Centaurs, named after the mythical human-horse creatures because of their dual comet-asteroid nature, are comets traveling in towards the Sun rather than asteroids flung out from the inner solar system, according to a new paper "Centaurs and Scattered Disk Objects in the Thermal Infrared: Analysis of WISE/NEOWISE Observations" appearing in the Astrophysical Journal.
NEOWISE can tell whether the Centaurs are matte and dark like charcoal, or shiny, reflecting more light as is the case with our Moon. A better understanding of Centaurs was gained by combining this information with what is already known about their colors, said Tommy Grav, a Research Scientist at the Planetary Science Institute and co-author on the paper. Roughly two-thirds of Centaurs are likely comets hailing from the frigid outer reaches of the Solar System, the paper states.

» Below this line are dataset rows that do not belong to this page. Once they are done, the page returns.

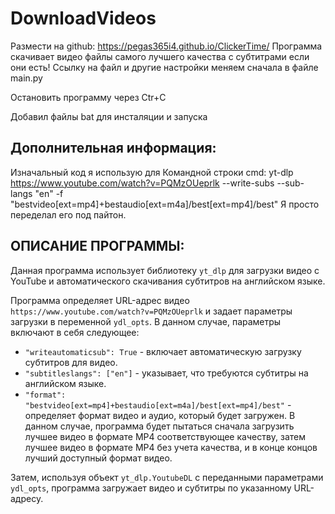 # DownloadVideos
Размести на github: https://pegas365i4.github.io/ClickerTime/
Программа скачивает видео файлы самого лучшего качества с субтитрами если они есть!
Ссылку на файл и другие настройки меняем сначала в файле main.py

Остановить программу через Ctr+C

Добавил файлы bat для инсталяции и запуска

## Дополнительная информация:
Изначальный код я использую для Командной строки cmd:
yt-dlp https://www.youtube.com/watch?v=PQMzOUeprlk --write-subs --sub-langs "en" -f "bestvideo[ext=mp4]+bestaudio[ext=m4a]/best[ext=mp4]/best"
Я просто переделал его под пайтон.

## ОПИСАНИЕ ПРОГРАММЫ:
Данная программа использует библиотеку `yt_dlp` для загрузки видео с YouTube и автоматического скачивания субтитров на английском языке.

Программа определяет URL-адрес видео `https://www.youtube.com/watch?v=PQMzOUeprlk` и задает параметры загрузки в переменной `ydl_opts`. В данном случае, параметры включают в себя следующее:
- `"writeautomaticsub": True` - включает автоматическую загрузку субтитров для видео.
- `"subtitleslangs": ["en"]` - указывает, что требуются субтитры на английском языке.
- `"format": "bestvideo[ext=mp4]+bestaudio[ext=m4a]/best[ext=mp4]/best"` - определяет формат видео и аудио, который будет загружен. В данном случае, программа будет пытаться сначала загрузить лучшее видео в формате MP4 соответствующее качеству, затем лучшее видео в формате MP4 без учета качества, и в конце концов лучший доступный формат видео.

Затем, используя объект `yt_dlp.YoutubeDL` с переданными параметрами `ydl_opts`, программа загружает видео и субтитры по указанному URL-адресу.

The origin of the remaining Centaurs is still unknown.
"Just like the mythical creatures, the Centaur objects seem to have a double life," said James Bauer of NASA's Jet Propulsion Laboratory, and the paper's lead author. "Our data point to a cometary origin for most of the objects, suggesting they are coming from deeper out in the solar system."
The findings come from the largest infrared survey to date of Centaurs and their more distant cousins, called scattered disk objects. NEOWISE, the asteroid-hunting component of the WISE mission, gathered infrared images of 52 of these objects, 15 of which are new discoveries. The objects orbit in an unstable belt where gravity from the giant plants will ultimately fling them out.
"Comets have a dark soot-like coating on their icy surfaces, making them darker than most asteroids," Grav said. "Comet surfaces tend to be more like charcoal, while asteroids are usually shinier like a sidewalk. The results add to earlier results from the NEOWISE projects showing that all observed populations of small bodies outside the Main Asteroid Belt are dominated by objects with dark surfaces."
"That means the small body populations found beyond the Main Asteroid Belt, like the Hildas, Jupiter Trojans and Centaurs, were either formed where they currently are, or they were inbound objects coming from the far reaches of the Solar System that settled into their current orbits," he said. "This all helps us understand how the Giant Planets were formed and evolved in the earliest times of the Solar System."
Grav was funded under a subcontract to the Planetary Science Institute from the Jet Propulsion Laboratory/California Institute of Technology, which manages NEOWISE.